I haven't been blogging much lately–and frankly, it's because a lot that's been going on in my world isn't the sort of stuff you blog about. They're things for self-blogging: diaries, journals, and maybe letters to a select few. Maybe a secure blog with paid membership. ( -) ) In any case, the long litany of things I can't blog about has had me reflecting on the role of the inner editor in all of us.

Most people have an inner editor–that part of our concious mind that formats our public thoughts before release, and tries to make them acceptable to the audience. The editor isn't there from the start–we learn slowly what's acceptable to say in public, or what to say to certain people, mostly from trial and error as we grow up.

Sometimes, the editor is off getting coffee, and we don't think about what we're saying before it comes out…the results are often embarrassing, or hurtful, or come back to haunt us later, or all of the above in some combination.

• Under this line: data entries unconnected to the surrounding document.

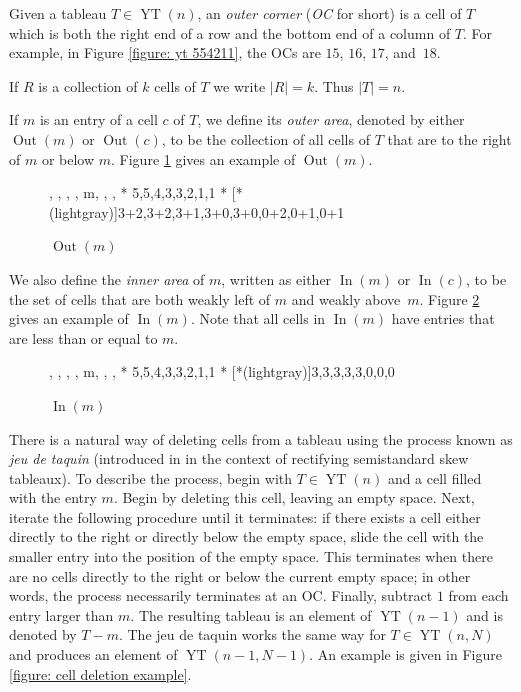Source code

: \documentclass[12pt]{amsart}
\theoremstyle{definition}
\theoremstyle{remark}
\numberwithin{equation}{section}
\numberwithin{figure}{section}
\newcommand{\YT}{\operatorname{YT}}
\newcommand{\Out}{\operatorname{Out}}
\newcommand{\In}{\operatorname{In}}
\begin{document}
Given a tableau $T\in\YT(n)$, an \emph{outer corner} (\emph{OC} for short) is a cell of $T$ which is both the right end of a row and the bottom end of a column of $T$. For example, in Figure \ref{figure: yt 554211}, the OCs are $15$, $16$, $17$, and~$18$.

If $R$ is a collection of $k$ cells of $T$ we write $|R| = k$. Thus $|T| = n$.

If $m$ is an entry of a cell $c$ of $T$, we define its
\emph{outer area}, denoted by either $\Out(m)$ or $\Out(c)$, to be the collection of all cells of $T$ that are to the right of $m$ or below $m$. Figure \ref{figure: out example} gives an example of $\Out(m)$.

\begin{figure}[H]
    \centering
    \ytableaushort
        {\none, \none, \none, \none, \none \none m, \none, \none, \none}
        * {5,5,4,3,3,2,1,1}
        * [*(lightgray)]{3+2,3+2,3+1,3+0,3+0,0+2,0+1,0+1}
    \caption{$\Out(m)$}
    \label{figure: out example}
\end{figure}

We also define the \emph{inner area} of $m$, written as either $\In(m)$ or $\In(c)$, to be the set of cells that are both weakly left of $m$ and weakly above~$m$.
 Figure \ref{figure: in example} gives an example of $\In(m)$.  Note that all cells in $\In(m)$ have entries that are less than or equal to $m$.

\begin{figure}[H]
    \centering
    \ytableaushort
        {\none, \none, \none, \none, \none \none m, \none, \none, \none}
        * {5,5,4,3,3,2,1,1}
        * [*(lightgray)]{3,3,3,3,3,0,0,0}
    \caption{$\In(m)$}
    \label{figure: in example}
\end{figure}


There is a natural way of deleting cells from a tableau using the process known as \emph{jeu de taquin} (introduced in  \cite{Schützenberger1977} in the context of rectifying semistandard skew tableaux). To describe the process, begin with $T \in \YT(n)$ and a cell filled with the entry $m$. Begin by deleting this cell, leaving an empty space. Next, iterate the following procedure until it terminates: if there exists a cell either directly to the right or directly below the empty space, slide the cell with the smaller entry into the position of the empty space. This terminates when there are no cells directly to the right or below the current empty space; in other words, the process necessarily terminates at an OC. Finally, subtract $1$ from each entry larger than $m$. The resulting tableau is an element of $\YT(n-1)$ and is denoted by $T - m$. The jeu de taquin works the same way for $T \in \YT(n,N)$ and produces an element of $\YT(n-1,N-1)$.
An example is given in Figure \ref{figure: cell deletion example}.
\end{document}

I've met some people who don't have an internal editor (or who've bound and gagged their internal editors and thrown them in closets within their minds, at least); they have a non-stop express from thought to mouth, and not even their foot can stop them from bursting something out. These people are alternatingly entertaining, frustrating, and frightening to watch, depending on what topic they happen to drift off to.

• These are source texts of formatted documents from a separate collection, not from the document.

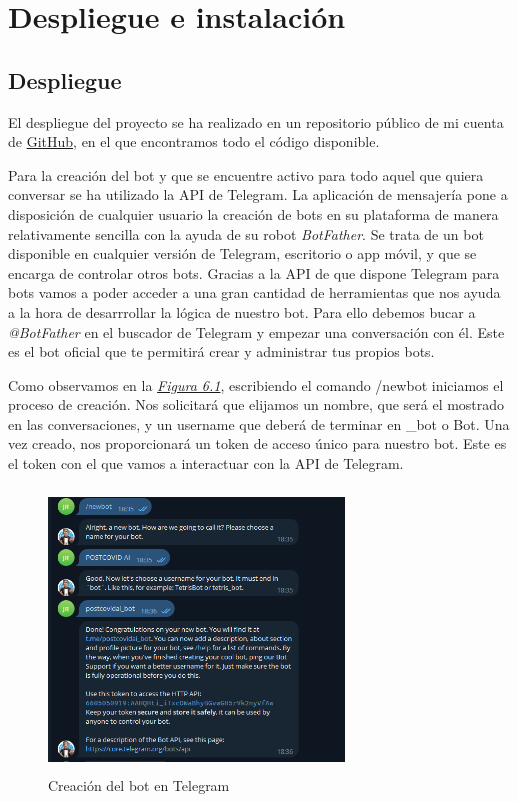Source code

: \chapter{Despliegue e instalación}\vspace{1cm}


\section{Despliegue}

El despliegue del proyecto se ha realizado en un repositorio público de mi cuenta de \href{https://github.com/juantiog22}{GitHub}, en el que encontramos todo el código disponible. \vspace{0.3cm}

Para la creación del bot y que se encuentre activo para todo aquel que quiera conversar se ha utilizado la API de Telegram. La aplicación de mensajería pone a disposición de cualquier usuario la creación de bots en su plataforma de manera relativamente sencilla con la ayuda de su robot \textit{BotFather}. Se trata de un bot disponible en cualquier versión de Telegram, escritorio o app móvil, y que se encarga de controlar otros bots. Gracias a la API de que dispone Telegram para bots vamos a poder acceder a una gran cantidad de herramientas que nos ayuda a la hora de desarrrollar la lógica de nuestro bot. Para ello debemos bucar a \textit{@BotFather} en el buscador de Telegram y empezar una conversación con él. Este es el bot oficial que te permitirá crear y administrar tus propios bots. 

Como observamos en la \textit{\hyperref[fig:creacion-bot]{Figura 6.1}}, escribiendo el comando /newbot iniciamos el proceso de creación. Nos solicitará que elijamos un nombre, que será el mostrado en las conversaciones, y un username que deberá de terminar en \_bot o Bot. Una vez creado, nos proporcionará un token de acceso único para nuestro bot. Este es el token con el que vamos a interactuar con la API de Telegram. \vspace{2cm}

\begin{figure}[!ht]
    \centering
    \includegraphics[width=0.7\textwidth, height=7.5cm]{imagenes/bot_creation.png}
    \caption{ Creación del bot en Telegram }
    \label{fig:creacion-bot}
\end{figure}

(Once upon a time, I thought Scoble had no inner editor, but now I know that he was only on an extended sabbatical. Right, Robert? -) )

Turning on the inner editor when you're blogging is a different process. When you're writing, it's just you and a keyboard; unless you conciously think, “This is going up in a public place, and there will be consequences,” you may not stop yourself from making comments about work, or family, or other things that might, once cast in electrons, have unintended consequences.

Of course, the advantage of blogging is that you can always go back and change the words. The disadvantage, of course, is that your original words are probably cached for all eternity someplace else already.